Building a public, statewide IoT network for New York
Connecting state and local government leaders
The nation’s first statewide public infrastructure for the internet of things is being designed by researchers at Cornell University.
The nation’s first statewide public infrastructure for the internet of things is being designed by researchers at Cornell University.
Working with community partners in each of New York’s counties, the research team is setting up networks based on low-power wide-area network (LPWAN) technology. This form of unlicensed long-range, low-frequency radio is frequently used for IoT applications, such as smart electric and water meters, traffic monitor or flood sensors.
The work is being funded by a $1.5 million grant from the National Science Foundation.

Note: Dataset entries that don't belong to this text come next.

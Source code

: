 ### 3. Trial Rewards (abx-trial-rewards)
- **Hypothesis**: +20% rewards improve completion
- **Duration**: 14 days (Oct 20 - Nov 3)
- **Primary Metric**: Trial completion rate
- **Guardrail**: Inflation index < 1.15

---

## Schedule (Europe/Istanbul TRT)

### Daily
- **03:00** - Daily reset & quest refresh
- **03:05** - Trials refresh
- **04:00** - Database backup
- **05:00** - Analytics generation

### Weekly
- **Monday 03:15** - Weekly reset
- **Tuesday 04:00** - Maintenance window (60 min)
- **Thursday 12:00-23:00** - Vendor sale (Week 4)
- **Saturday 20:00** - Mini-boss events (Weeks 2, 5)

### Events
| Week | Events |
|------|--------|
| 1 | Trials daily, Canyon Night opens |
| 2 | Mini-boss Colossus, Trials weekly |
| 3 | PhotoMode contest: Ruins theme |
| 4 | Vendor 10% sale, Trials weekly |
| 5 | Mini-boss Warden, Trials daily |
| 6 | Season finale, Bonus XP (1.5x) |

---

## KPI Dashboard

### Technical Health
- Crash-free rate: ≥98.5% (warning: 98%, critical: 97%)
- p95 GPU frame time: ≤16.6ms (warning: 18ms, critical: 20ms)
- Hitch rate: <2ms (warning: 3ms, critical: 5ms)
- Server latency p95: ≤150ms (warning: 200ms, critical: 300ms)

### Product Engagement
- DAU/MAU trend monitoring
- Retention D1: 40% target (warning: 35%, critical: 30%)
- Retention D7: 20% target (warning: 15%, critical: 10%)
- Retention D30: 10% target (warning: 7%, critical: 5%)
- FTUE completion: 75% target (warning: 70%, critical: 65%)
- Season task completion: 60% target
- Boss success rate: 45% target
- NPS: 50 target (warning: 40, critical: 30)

The researchers see rural communities as testbeds for developing new networking solutions that can “leapfrog traditional wired broadband technologies and create new opportunities for local technological development and innovation,” according to the NSF grant summary. The team plans to develop a “scalable and adaptable network topology” that would provide 100% LPWAN coverage for cities, towns and villages.
“We want to provide universal network coverage, ensure data privacy, promote responsible data-sharing, scale up successful internet-of-things implementations and spur technology innovation in underserved areas,” said Max Zhang, a professor in Cornell’s Sibley School of Mechanical and Aerospace Engineering and the project’s principal investigator. “We aim to create a public internet of things model that works here and then becomes replicable for other states.”
In 2019, New York’s Tompkins County became the first community in the U.S. to provide its residents with free IoT access, according to Ken Schlather, executive director of the Tompkins branch of the Cornell Cooperative Extension who will coordinate the project’s community engagement with every New York county.
A pilot program of IoT-enabled commercial buildings reported energy cost savings of between 15% and 30%, on par with results from other larger studies, Schlather said.
“You need to create a reliable internet of things infrastructure to handle a digital world,” Zhang said. “This is an opportunity for rural communities. You cannot have a digital revolution in digital darkness.”